I love More than Money because it says that money issues are not simple. As both a parent and a therapist, it's clear to me that money issues with children are not simple, and I have some thoughts about how to help young people develop a healthy understanding of wealth.
First, parents in wealthy families need to address with their children the subtle and powerful effects of envy. Everything from sneakers to medical care comes in different quantities and qualities as a function of wealth; children at fairly young ages notice these differences and report envious comments from less wealthy peers. Sometimes wealthy children also envy aspects of their friends' lives (even those from much "poorer" families), and talking about this can help them understand how their friends might envy their wealth.
Pushed under the rug, envy can ruin friendships between children, make children only get close to others like them, and/or damage the self-esteem of both parties as they over-personalize problems that are at least partly societal. Discussed openly, envy loses its charge, and become grist for the mill, part of growing up. Like trying to warn children about not taking candy from strangers, there is a fine line between frightening them too much and leaving them unprepared for the dangers in the world.
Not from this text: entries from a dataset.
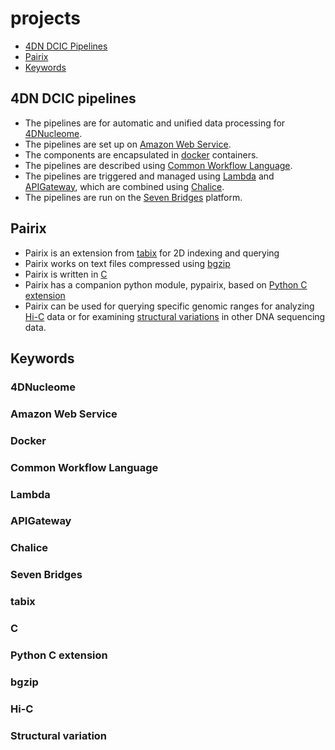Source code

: # projects

* [4DN DCIC Pipelines](#4dn-dcic-pipelines)
* [Pairix](#pairix)
* [Keywords](#keywords)

## 4DN DCIC pipelines
* The pipelines are for automatic and unified data processing for [4DNucleome](#4dnucleome).
* The pipelines are set up on [Amazon Web Service](#amazon-web-service).
* The components are encapsulated in [docker](#docker) containers.
* The pipelines are described using [Common Workflow Language](#common-workflow-language).
* The pipelines are triggered and managed using [Lambda](#lambda) and [APIGateway](#apigateway), which are combined using [Chalice](#chalice).
* The pipelines are run on the [Seven Bridges](#seven-bridges) platform.

## Pairix

* Pairix is an extension from [tabix](#tabix) for 2D indexing and querying
* Pairix works on text files compressed using [bgzip](#bgzip)
* Pairix is written in [C](#c)
* Pairix has a companion python module, pypairix, based on [Python C extension](#python-c-extension)
* Pairix can be used for querying specific genomic ranges for analyzing [Hi-C](#hi-c) data or for examining [structural variations](#structural-variation) in other DNA sequencing data.

## Keywords
### 4DNucleome
### Amazon Web Service
### Docker
### Common Workflow Language
### Lambda
### APIGateway
### Chalice
### Seven Bridges
### tabix
### C
### Python C extension
### bgzip
### Hi-C
### Structural variation
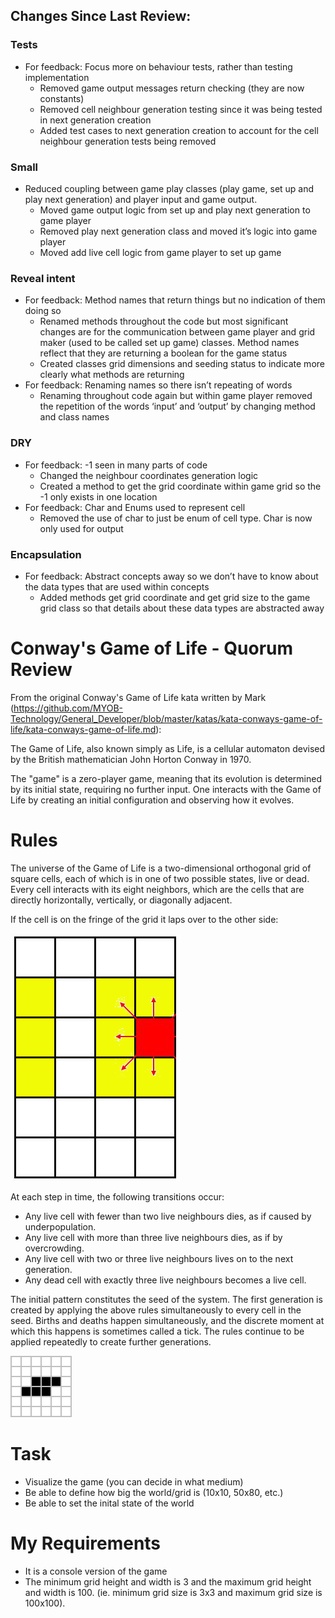 
## Changes Since Last Review:
### Tests
- For feedback: Focus more on behaviour tests, rather than testing implementation
  - Removed game output messages return checking (they are now constants)
  - Removed cell neighbour generation testing since it was being tested in next generation creation
  - Added test cases to next generation creation to account for the cell neighbour generation tests being removed

### Small
- Reduced coupling between game play classes (play game, set up and play next generation) and player input and game output.
	- Moved game output logic from set up and play next generation to game player
	- Removed play next generation class and moved it’s logic into game player
	- Moved add live cell logic from game player to set up game

### Reveal intent
- For feedback: Method names that return things but no indication of them doing so
	- Renamed methods throughout the code but most significant changes are for the communication between game player and grid maker (used to be called set up game) classes. Method names reflect that they are returning a boolean for the game status
	- Created classes grid dimensions and seeding status to indicate more clearly what methods are returning
- For feedback: Renaming names so there isn’t repeating of words
	- Renaming throughout code again but within game player removed the repetition of the words ‘input’ and ‘output’ by changing method and class names

### DRY
- For feedback: -1 seen in many parts of code
	- Changed the neighbour coordinates generation logic
	- Created a method to get the grid coordinate within game grid so the -1 only exists in one location
- For feedback: Char and Enums used to represent cell
	- Removed the use of char to just be enum of cell type. Char is now only used for output

### Encapsulation
   - For feedback: Abstract concepts away so we don’t have to know about the data types that are used within concepts
	   - Added methods get grid coordinate and get grid size to the game grid class so that details about these data types are abstracted away



# Conway's Game of Life - Quorum Review

From the original Conway's Game of Life kata written by Mark (https://github.com/MYOB-Technology/General_Developer/blob/master/katas/kata-conways-game-of-life/kata-conways-game-of-life.md):

The Game of Life, also known simply as Life, is a cellular automaton devised by the British mathematician John Horton Conway in 1970.

The "game" is a zero-player game, meaning that its evolution is determined by its initial state, requiring no further input. One interacts with the Game of Life by creating an initial configuration and observing how it evolves.

# Rules

The universe of the Game of Life is a two-dimensional orthogonal grid of square cells, each of which is in one of two possible states, live or dead. Every cell interacts with its eight neighbors, which are the cells that are directly horizontally, vertically, or diagonally adjacent.

If the cell is on the fringe of the grid it laps over to the other side:

![alt text](https://github.com/sindhumyob/conways-game-of-life/blob/master/cell-overlap.png)

At each step in time, the following transitions occur:

* Any live cell with fewer than two live neighbours dies, as if caused by underpopulation.
* Any live cell with more than three live neighbours dies, as if by overcrowding.
* Any live cell with two or three live neighbours lives on to the next generation.
* Any dead cell with exactly three live neighbours becomes a live cell.

The initial pattern constitutes the seed of the system. The first generation is created by applying the above rules simultaneously to every cell in the seed. Births and deaths happen simultaneously, and the discrete moment at which this happens is sometimes called a tick. The rules continue to be applied repeatedly to create further generations.

![alt text](https://github.com/sindhumyob/conways-game-of-life/blob/master/Game_of_life_toad.gif)

# Task
* Visualize the game (you can decide in what medium)
* Be able to define how big the world/grid is (10x10, 50x80, etc.)
* Be able to set the inital state of the world

# My Requirements
* It is a console version of the game
* The minimum grid height and width is 3 and the maximum grid height and width is 100. (ie. minimum grid size is 3x3 and maximum grid size is 100x100).
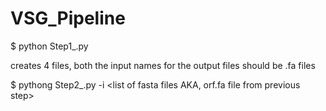 # VSG_Pipeline

$ python Step1_.py <fasta file> <mimimum protein length> <contig output file name> <ORF output file name>

creates 4 files, both the input names for the output files should be .fa files 

$ pythong Step2_.py -i <list of fasta files AKA, orf.fa file from previous step>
However, being naive about the effects of envy from those with less wealth can be just as dangerous as being naive about the danger of getting in a car with a stranger.
Here is a sample dialogue with 8-year old Jody:
Jody: Dad, Alison wants to know why we get to go to Bermuda and her family doesn't.
Dad: Why do you think that is?
Jody: Because we have more money than they do?
Dad: That's right. Do you have some feelings about that?
Jody: Yes. Can't I just give Alison's family some money?
Dad: You could, but that wouldn't change the fact that we have more than they do. We have more money than lots of people do. Your mom and I often give money to charities that help people who have no food or houses to live in. Knowing how best to share our money is a hard decision, one that your mother and I think about a lot. Since you're asking about this, you're getting old enough to start talking about it with us.
Jody: But Alison teased me about Bermuda and sounded so mad!
Dad: It sounds to me like she is jealous. She may wish she could go and may feel mad her family can't afford it. A lot is unfair about how money is shared in this world, and I'd like to make the world a fairer place. How do you think we could do that?...
Children's questions are the natural guideline for how much to share one's thoughts and feelings about these complicated matters. The ethical and moral issues which surround wealth are very real and obvious to the developing child. If he or she is told directly or indirectly that such issues are not to be discussed or taken seriously, it can cause a very large part of the psychic life of the child to be driven underground. Just as no responsible parent would dismiss as trivial questions about sex or spirituality, so it is with questions about the dilemmas of wealth.
As children get older and begin to grasp the idea of wealth, they often evolve into questioning how the larger picture of the disparity of wealth is to be handled. I know myself that it can be tempting to dodge these questions because they bring up my own confusion and helplessness, my own residual uncertainty about my values and the choices that flow from them.
I remind myself that my job as parent is not always to have neat and clean answers, but to encourage my children's questioning. For this, we as parents have to be immersed in the dilemmas, not just accepting the rules of the culture but continuing to examine our own rules--what's right in our hearts.